# 14 Blades on Blu-ray/DVD Sept 4th 2014



## Mike Edwards (Mar 10, 2011)

*14 BLADES*

Starring Martial Arts Legend Donnie Yen of Ip Man and Hero





Live By Your Own Laws.



Available on DVD and BLU-RAY™ September 2, 2014



BEVERLY HILLS, CA – Anchor Bay Entertainment and RADiUS-TWC are proud to announce the arrival of the action-packed blockbuster 14 BLADES on DVD and Blu-Ray™ September 2, 2014. Starring Hong Kong superstar Donnie Yen (Ip Man, Hero, Iron Monkey) and featuring mind-blowing choreography, exotic locations and lavish costumes, the award-winning 14 BLADES is not to be missed!



Qinglong (action icon Donnie Yen) is a legendary royal guard-trained in a clandestine form of combat from childhood in order to devote his life and lethal prowess to the service of the Emperor. When the Imperial Court is taken over by an evil traitor, Jia (Law Kar-Ying), and betrayal lurks at every corner, Qinglong finds himself hunted by those he once trusted.

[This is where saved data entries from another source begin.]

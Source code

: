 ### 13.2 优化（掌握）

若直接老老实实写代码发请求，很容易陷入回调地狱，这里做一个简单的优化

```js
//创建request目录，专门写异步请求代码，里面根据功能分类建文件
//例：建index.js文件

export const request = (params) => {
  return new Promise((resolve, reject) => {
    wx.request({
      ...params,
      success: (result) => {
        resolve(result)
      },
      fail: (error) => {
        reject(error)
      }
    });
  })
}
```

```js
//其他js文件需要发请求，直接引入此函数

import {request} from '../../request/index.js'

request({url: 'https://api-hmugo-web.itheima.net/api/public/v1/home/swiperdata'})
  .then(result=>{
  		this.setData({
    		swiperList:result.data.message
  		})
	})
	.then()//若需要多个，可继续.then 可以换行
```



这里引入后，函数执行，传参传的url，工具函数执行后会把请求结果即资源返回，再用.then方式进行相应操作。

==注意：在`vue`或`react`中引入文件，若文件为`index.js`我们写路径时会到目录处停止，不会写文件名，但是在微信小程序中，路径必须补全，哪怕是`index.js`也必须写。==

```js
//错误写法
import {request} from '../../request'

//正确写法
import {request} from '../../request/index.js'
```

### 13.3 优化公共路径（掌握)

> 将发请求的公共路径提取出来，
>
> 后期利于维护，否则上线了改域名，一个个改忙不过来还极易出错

Now as the most wanted man in the land, he must seek out and rally the loyalists to rise against Jia and restore the Emperor to his rightful place!

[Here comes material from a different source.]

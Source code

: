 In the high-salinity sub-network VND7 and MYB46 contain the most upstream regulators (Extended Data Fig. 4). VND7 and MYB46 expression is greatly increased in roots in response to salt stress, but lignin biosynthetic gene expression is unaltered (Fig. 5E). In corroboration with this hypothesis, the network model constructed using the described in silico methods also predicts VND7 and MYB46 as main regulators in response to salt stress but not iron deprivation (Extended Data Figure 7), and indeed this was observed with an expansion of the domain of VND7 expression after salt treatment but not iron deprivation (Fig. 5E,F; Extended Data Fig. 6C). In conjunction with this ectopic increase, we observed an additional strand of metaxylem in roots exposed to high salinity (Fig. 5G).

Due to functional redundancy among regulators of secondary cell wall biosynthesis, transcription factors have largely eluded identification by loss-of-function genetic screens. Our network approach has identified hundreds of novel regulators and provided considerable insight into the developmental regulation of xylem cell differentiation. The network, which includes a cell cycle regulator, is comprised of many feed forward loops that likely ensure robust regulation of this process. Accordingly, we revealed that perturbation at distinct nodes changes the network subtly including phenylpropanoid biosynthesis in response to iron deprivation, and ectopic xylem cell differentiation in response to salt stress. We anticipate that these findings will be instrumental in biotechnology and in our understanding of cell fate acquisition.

14 BLADES has a run time of 113 minutes and is rated R for violence and bloody images.






14 BLADES Blu-Ray™

Street date: September 2, 2014

Pre-book: July 30, 2014

Catalog #: BD62267

UPC: 013132622675

RT: 113 Minutes

Rating: R

SRP: $29.99

Format: Widescreen Presentation

Language: Mandarin Chinese Language with English Subtitles

Audio: 5.1 DTSHD-MA





14 BLADES DVD

Street date: September 2, 2014

Pre-book: July 30, 2014

Catalog #: WC62266

UPC: 013132622668

RT: 113 Minutes

Rating: R

SRP: $24.98

Format: Widescreen Presentation

Language: Mandarin Chinese Language with English Subtitles

Audio: Dolby Digital 5.1


----------



## B- one (Jan 13, 2013)

Thanks looks promising!


----------



## Mike Edwards (Mar 10, 2011)

B- one said:


> Thanks looks promising!


I remember watching it back when it was first out in Hong Kong. but it's been so long that I can barely remember it. should be fun to revisit and Donnie Yen rarely dissapoints


----------